As you can see in the script, I have already attempted & ECHO.(%DESCRIPTION%) among other methods that insert a new line. I believe there needs to be an additional ECHO before the actual choice question with the above method, but due to the structure of the code I don't know where to place it. What am I doing wrong? Is there perhaps a character that needs to be escaped due to syntax?

  • From a UX perspective it's confusing to have the request for input appear before the information the user must consider when answering. Just an opinion. – Twisty Impersonator Feb 19 '18 at 16:57

If you want the question and the input cursor to be above the description output, you'll need a way to move the cursor upwards. Batch scripts cannot do this alone (though PowerShell possibly could); you'd need a small external tool which uses the Windows Console APIs to move the cursor a few lines higher.

If you want only the question to be above the description, allowing the prompt to blink below everything, that's easy – just output the question using a separate command:

echo Do you want to %CHOICE%?
set /p ANSWER=^>
echo You entered %ANSWER%.

Your original attempt doesn't work for a different reason.

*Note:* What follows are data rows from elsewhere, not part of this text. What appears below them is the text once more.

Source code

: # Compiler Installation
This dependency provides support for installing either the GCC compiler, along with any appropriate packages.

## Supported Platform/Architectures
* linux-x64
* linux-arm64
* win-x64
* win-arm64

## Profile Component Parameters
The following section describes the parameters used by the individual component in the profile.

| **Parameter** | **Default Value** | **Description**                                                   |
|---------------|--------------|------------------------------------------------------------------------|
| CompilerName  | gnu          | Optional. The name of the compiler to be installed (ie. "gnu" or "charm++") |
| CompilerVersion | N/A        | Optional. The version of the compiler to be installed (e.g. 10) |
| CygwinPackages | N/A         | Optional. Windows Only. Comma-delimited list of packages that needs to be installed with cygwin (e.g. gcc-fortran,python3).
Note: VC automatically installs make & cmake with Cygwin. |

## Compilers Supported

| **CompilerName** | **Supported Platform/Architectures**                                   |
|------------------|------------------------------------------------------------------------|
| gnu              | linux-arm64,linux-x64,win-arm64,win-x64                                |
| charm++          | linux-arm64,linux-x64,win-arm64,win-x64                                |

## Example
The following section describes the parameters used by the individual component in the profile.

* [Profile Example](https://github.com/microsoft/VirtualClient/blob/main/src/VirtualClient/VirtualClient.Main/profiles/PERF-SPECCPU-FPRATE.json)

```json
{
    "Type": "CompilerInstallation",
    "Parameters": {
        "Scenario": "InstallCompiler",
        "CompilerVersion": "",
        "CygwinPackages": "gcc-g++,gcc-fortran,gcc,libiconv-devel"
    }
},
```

The set and the echo are completely separate commands – it does not matter that you separate them with an & instead of a line break; they are still executed individually:

  1. first the set /p a=b command is run, showing the prompt, then reading a single input line;
  2. then, after input has been already read, echo %description% is run, showing your text.

So in other words, echo does not insert a new line in the script; it tells the script to produce a new line in its output, but that's not the same thing at all.

(In other scripting/programming languages, to insert a new line in the script you would use \n or just a literal line break, but Windows batch scripts again have no equivalent to that.)